中文摘要：

肿瘤分子成像是一种反映肿瘤组织的病理生理及代谢变化的显像，通过测定自身的生化及代谢变化在分子水平上进行显像或借助于化学或生物制剂而使分子成像，有利于临床前疾病的无创检查。亚铁螯合酶（FECH）催化二价铁离子嵌入原卟啉IX（PpIX）生成血红素，抑制亚铁螯合酶将导致PpIX转化为血红素减少, PpIX在肿瘤组织堆积。本课题在前期证实FECH-siRNA 敲减肿瘤组织中的亚铁螯合酶表达,增加肿瘤组织中PpIX的浓度, 实现体外肿瘤荧光成像基础上，拟进一步联用小剂量ALA, 以相对安全、实用的PEG-叶酸修饰的脂质体体内药物递送模式，实现小鼠体内特异性的肿瘤荧光成像的定量检测。

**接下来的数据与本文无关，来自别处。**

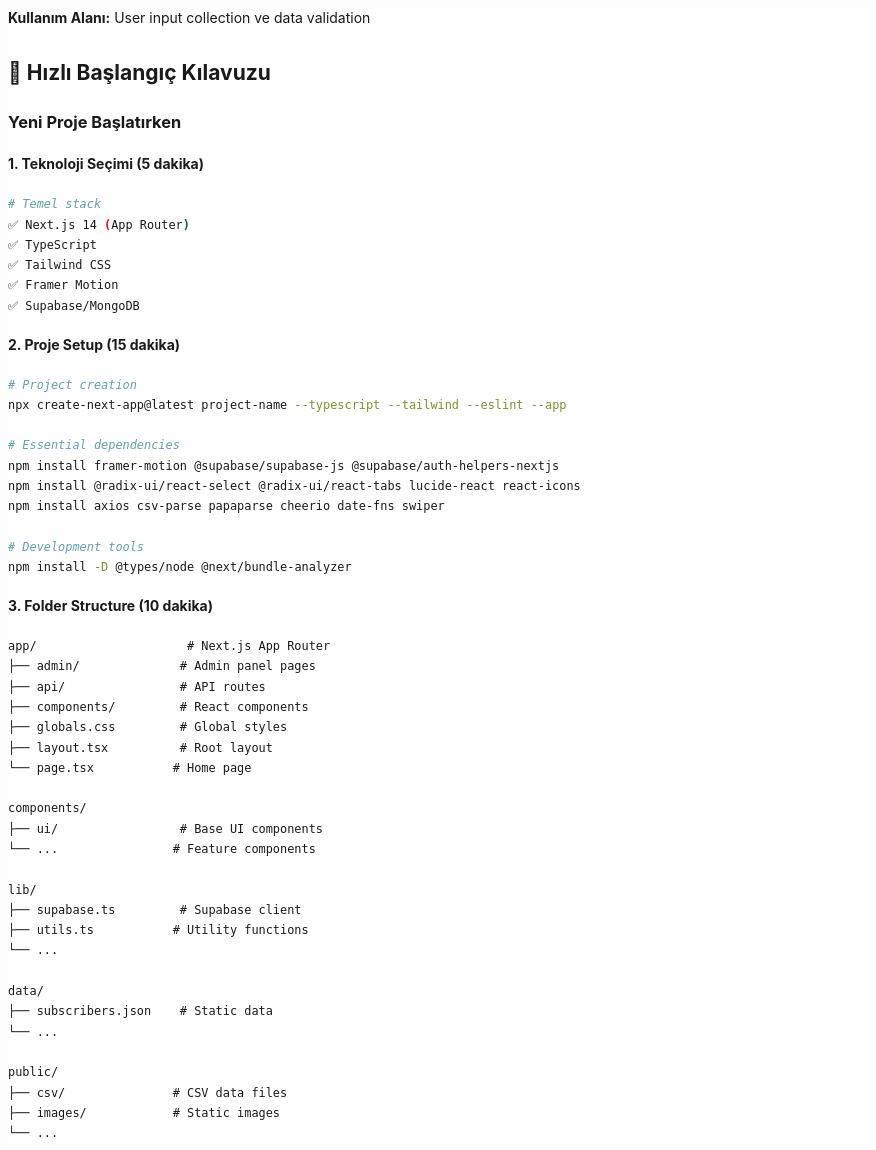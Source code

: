 **Kullanım Alanı:** User input collection ve data validation

## 🎯 Hızlı Başlangıç Kılavuzu

### Yeni Proje Başlatırken

#### 1. Teknoloji Seçimi (5 dakika)
```bash
# Temel stack
✅ Next.js 14 (App Router)
✅ TypeScript
✅ Tailwind CSS
✅ Framer Motion
✅ Supabase/MongoDB
```

#### 2. Proje Setup (15 dakika)
```bash
# Project creation
npx create-next-app@latest project-name --typescript --tailwind --eslint --app

# Essential dependencies
npm install framer-motion @supabase/supabase-js @supabase/auth-helpers-nextjs
npm install @radix-ui/react-select @radix-ui/react-tabs lucide-react react-icons
npm install axios csv-parse papaparse cheerio date-fns swiper

# Development tools
npm install -D @types/node @next/bundle-analyzer
```

#### 3. Folder Structure (10 dakika)
```
app/                     # Next.js App Router
├── admin/              # Admin panel pages
├── api/                # API routes
├── components/         # React components
├── globals.css         # Global styles
├── layout.tsx          # Root layout
└── page.tsx           # Home page

components/
├── ui/                 # Base UI components
└── ...                # Feature components

lib/
├── supabase.ts         # Supabase client
├── utils.ts           # Utility functions
└── ...

data/
├── subscribers.json    # Static data
└── ...

public/
├── csv/               # CSV data files
├── images/            # Static images
└── ...
```
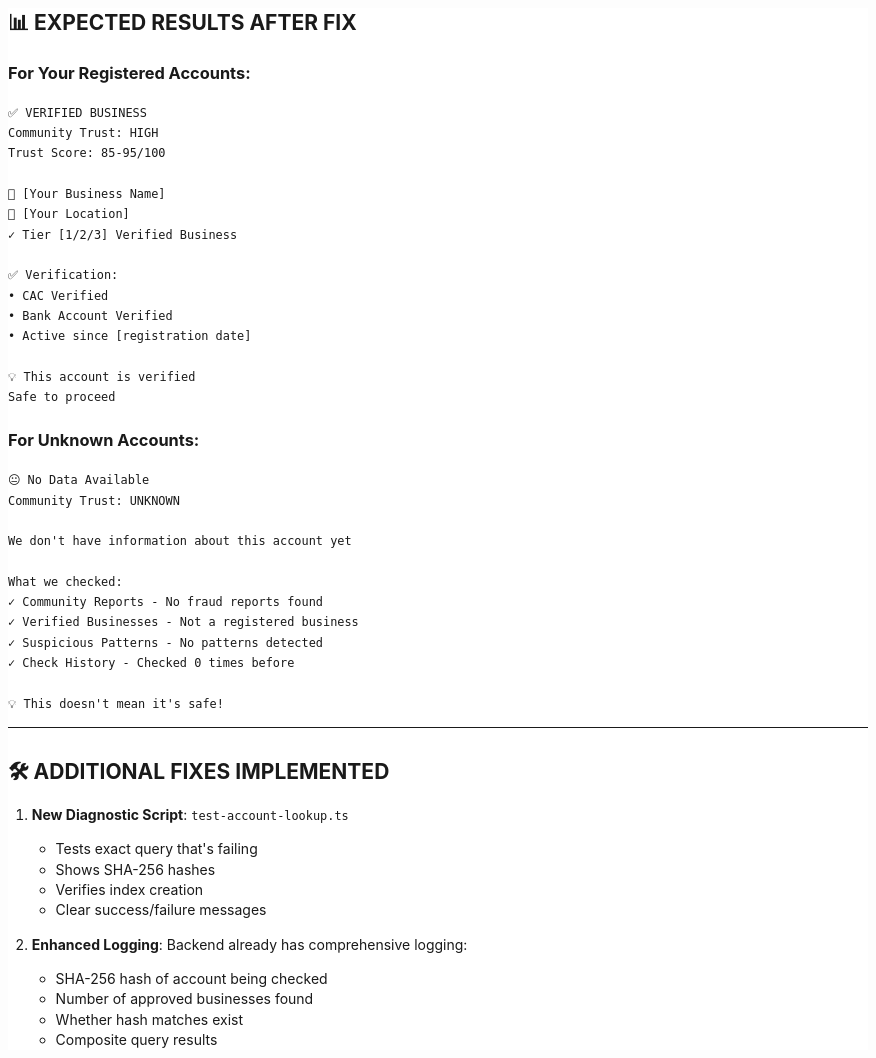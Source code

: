
## 📊 EXPECTED RESULTS AFTER FIX

### For Your Registered Accounts:
```
✅ VERIFIED BUSINESS
Community Trust: HIGH
Trust Score: 85-95/100

🏢 [Your Business Name]
📍 [Your Location]
✓ Tier [1/2/3] Verified Business

✅ Verification:
• CAC Verified
• Bank Account Verified
• Active since [registration date]

💡 This account is verified
Safe to proceed
```

### For Unknown Accounts:
```
😐 No Data Available
Community Trust: UNKNOWN

We don't have information about this account yet

What we checked:
✓ Community Reports - No fraud reports found
✓ Verified Businesses - Not a registered business
✓ Suspicious Patterns - No patterns detected
✓ Check History - Checked 0 times before

💡 This doesn't mean it's safe!
```

---

## 🛠️ ADDITIONAL FIXES IMPLEMENTED

1. **New Diagnostic Script**: `test-account-lookup.ts`
   - Tests exact query that's failing
   - Shows SHA-256 hashes
   - Verifies index creation
   - Clear success/failure messages

2. **Enhanced Logging**: Backend already has comprehensive logging:
   - SHA-256 hash of account being checked
   - Number of approved businesses found
   - Whether hash matches exist
   - Composite query results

本课题验证了PpIX 积蓄的"水库论"假说,在实现IX积聚的同时避免或减少了大剂量使用ALA产生的毒性, 达到对早期、微小肿瘤的荧光定位诊断，为肿瘤早期诊断与早期治疗探索新的思路。

结论摘要：

传统影像学难以检测到毫米级癌灶.一种ALA-PpIX 介导的肿瘤荧光成像技术有望实现对早期微细肿瘤的定位诊断.通过外源性ALA的诱导可增加肿瘤PpIX,使癌组织与正常组织在PpIX 的含量上产生差异,国内外一直采取单用大剂量ALA方式增加肿瘤细胞PpIX的积聚来实现检测肿瘤的目的.本项目要解决的主要问题是要克服单用大剂量ALA方式只能产生相对低浓度PpIX积聚的缺点以便减低ALA引起的毒性.采用siRNA联合小剂量ALA的方式能更有效地增加肿瘤PpIX积聚,敲减肿瘤细胞亚铁螯合酶(FECH)表达联合小剂量ALA方式提高肿瘤细胞PpIX积聚的最关键环节是设法阻止PpIX的转化;高效抑制FECH后有利于将外源性ALA所诱导产生的内源性PpIX截留在肿瘤细胞内.本项目的体外实验已完成较完整的系统性基础研究;在用RNAi技术敲减肿瘤细胞FECH的表达方面已优选出三段siRNA序列并确定了三段siRNA合用较单用一段siRNA方式对FECH基因有更高的敲减率;通过荧光定量PCR及Western blot检测方法提供了多段siRNA合用方式可高效沉默FECH基因的证据;利用荧光显微镜、激光共聚焦显微镜、荧光定量光谱仪、显微荧光定量仪、流式细胞仪等检测方法对多种不同组织来源的肿瘤细胞在多个不同的ALA浓度水平上比较了单用ALA及阻断了FECH表达基础上联合小剂量ALA方式这两者在诱导PpIX积聚的效能上的区别;同时摸索出体外、内实验中单用ALA方式最低有效给药浓度分别是0.5mM和5mg/kg;综合实验结果筛选出体外实验以siRNA联合小剂量ALA方式高效诱导PpIX在肿瘤细胞内积聚的条件参数.动物实验方面完成了祼鼠皮下乳腺癌移植瘤及腹腔结肠癌移植瘤的肿瘤模型构建;完成了包载siRNA及ALA 的脂质体的制备;优化出动物实验ALA 的给药浓度;完成了PpⅨ荧光检测装置的研发;最后通过肿瘤PpIX荧光检测术验证了以0.067 μmol/ kg浓度的三段siRNA合用方式联合0.5mg/kg ALA诱导PpIX在肿瘤细胞内积聚的可行性.本项目的体内、外实验结果的一致性及可重复性初步验证了以FECH作为分子靶标,使用FECH抑制剂辅以小剂量ALA诱导肿瘤细胞合成高浓度PpIX作为早期癌诊断标示剂的可行性.为开发一类高效低毒的早期肿瘤诊断新药,提供了基础研究的证据以及相关的机制.